This is a heavily refactored version of the Stable Diffusion development repository (https://github.com/pesser/stable-diffusion/), aiming at providing easier finetuning and modifications of the Stable Diffusion model.
Currently, the repository is almost fully compatible with checkpoints produced with other versions of both the official and development repository of Stable Diffusion. Without modifications to the model parameters, the checkpoints produced by this code are fully backwards-compatible and can be loaded just like the official Stable Diffusion checkpoint (e.g. in the webui).
For a list of changes and notes on compatibility with the original repository, see changes.md.
25/11/2022:
- Added support for inference and finetuning with the SD 2.0 base model (inpainting is still unsupported). See this page for details.
- Added support for using xformers in the UNet attention modules. This greatly reduces VRAM usage of the model. Support for the other attention modules is coming soon. See this page for details on installing and enabling xformers.
This repository is being developed as part of the SmirkingFace project and you can support its development through Patreon (http://patreon.com/smirkingface).
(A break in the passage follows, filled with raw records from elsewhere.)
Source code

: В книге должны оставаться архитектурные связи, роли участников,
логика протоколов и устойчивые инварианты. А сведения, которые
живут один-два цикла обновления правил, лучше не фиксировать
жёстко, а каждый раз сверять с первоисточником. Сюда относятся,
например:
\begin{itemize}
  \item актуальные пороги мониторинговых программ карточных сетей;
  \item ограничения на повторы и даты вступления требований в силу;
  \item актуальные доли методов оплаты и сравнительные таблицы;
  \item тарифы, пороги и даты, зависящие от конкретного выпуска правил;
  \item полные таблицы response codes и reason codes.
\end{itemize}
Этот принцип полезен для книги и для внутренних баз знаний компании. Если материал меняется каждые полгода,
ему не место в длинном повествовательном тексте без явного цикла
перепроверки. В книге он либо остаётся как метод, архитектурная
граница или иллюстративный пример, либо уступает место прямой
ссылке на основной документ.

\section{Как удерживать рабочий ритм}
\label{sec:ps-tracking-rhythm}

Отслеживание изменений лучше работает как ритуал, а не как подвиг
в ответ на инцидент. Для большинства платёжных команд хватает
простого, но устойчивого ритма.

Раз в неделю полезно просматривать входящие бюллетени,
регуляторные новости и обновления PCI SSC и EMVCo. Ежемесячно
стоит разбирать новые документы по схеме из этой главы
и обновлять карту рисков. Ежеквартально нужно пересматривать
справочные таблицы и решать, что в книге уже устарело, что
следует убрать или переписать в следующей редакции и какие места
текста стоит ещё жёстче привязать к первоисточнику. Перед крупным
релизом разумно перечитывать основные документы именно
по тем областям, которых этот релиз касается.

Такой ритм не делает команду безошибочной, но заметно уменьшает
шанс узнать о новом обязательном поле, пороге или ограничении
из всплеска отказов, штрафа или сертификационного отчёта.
While the SD finetuning for this project aims at NSFW content, the code developed here is general purpose and not biased in any way, nor contains any NSFW content.
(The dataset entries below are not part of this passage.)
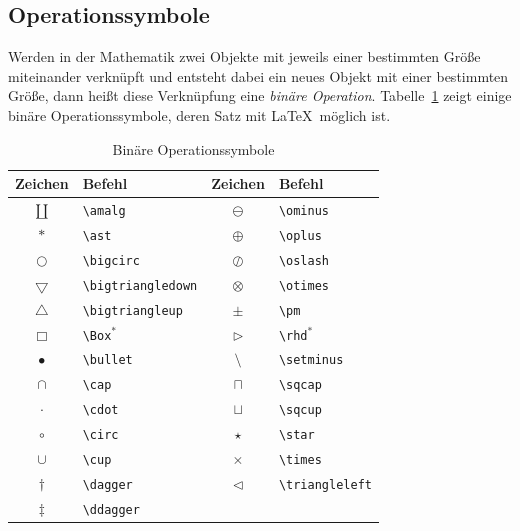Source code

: \documentclass[a4paper,10pt,twoside]{scrbook}
\begin{document}
\subsection{Operationssymbole}


Werden in der Mathematik zwei Objekte mit jeweils einer bestimmten Größe 
miteinander verknüpft und entsteht dabei ein neues Objekt mit einer bestimmten Größe, dann heißt diese Verknüpfung 
eine \textsl{binäre Operation}. Tabelle~\ref{Tabelle_Binaere_Operationssymbole} zeigt einige 
binäre Operationssymbole, deren Satz mit \LaTeX\ möglich ist.


\begin{table}[h!tb]
\centering
\caption{Binäre Operationssymbole}
\label{Tabelle_Binaere_Operationssymbole}       %
\begin{tabular}{clcl}
\hline
Zeichen & Befehl & Zeichen & Befehl  \\
\hline
$\amalg$ & \texttt{\textbackslash amalg} &
$\ominus$ & \texttt{\textbackslash ominus} \\
$\ast$ & \texttt{\textbackslash ast} &
$\oplus$ & \texttt{\textbackslash oplus} \\
$\bigcirc$ & \texttt{\textbackslash bigcirc} &
$\oslash$ & \texttt{\textbackslash oslash} \\
$\bigtriangledown$ & \texttt{\textbackslash bigtriangledown} &
$\otimes$ & \texttt{\textbackslash otimes} \\
$\bigtriangleup$ & \texttt{\textbackslash bigtriangleup} &
$\pm$ & \texttt{\textbackslash pm} \\
$\Box$ & \texttt{\textbackslash Box$^\ast$} &
$\rhd$ & \texttt{\textbackslash rhd$^\ast$} \\
$\bullet$ & \texttt{\textbackslash bullet} &
$\setminus$ & \texttt{\textbackslash setminus} \\
$\cap$ & \texttt{\textbackslash cap} &
$\sqcap$ & \texttt{\textbackslash sqcap} \\
$\cdot$ & \texttt{\textbackslash cdot} &
$\sqcup$ & \texttt{\textbackslash sqcup} \\
$\circ$ & \texttt{\textbackslash circ} &
$\star$ & \texttt{\textbackslash star} \\
$\cup$ & \texttt{\textbackslash cup} &
$\times$ & \texttt{\textbackslash times} \\
$\dagger$ & \texttt{\textbackslash dagger} &
$\triangleleft$ & \texttt{\textbackslash triangleleft} \\
$\ddagger$ & \texttt{\textbackslash ddagger} &

\end{tabular}
\end{table}
\end{document}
You can also support the project by testing, helping to implement new features, and otherwise be involved with the community.
- Finetuning the complete Stable Diffusion model currently requires a GPU with at least 24GB VRAM and at least 32GB system RAM.
The easiest way to get started is through Anaconda (https://anaconda.org/).
Create and activate an Anaconda environment with:
conda env create -f environment.yaml
conda activate sd
You can also install the required packages yourself (see requirements.txt, there are not that many!), just be mindful that a more recent version of pytorch-lightning is required to run this code, compared to the official SD code.
To test whether you are set to finetune Stable Diffusion, you can run a test with:
python main.py -c ./configs/dev.yaml --resume_from_checkpoint ./models/model.ckpt
(where model.ckpt is the SD checkpoint). While this test does not produce any useable results, it will still encounter errors if you are not set up correctly or if your GPU hardware is not sufficient (24GB VRAM required). You can put use_ema to True in the configuration to test whether you can train while keeping EMA (Exponential Moving Average) weights.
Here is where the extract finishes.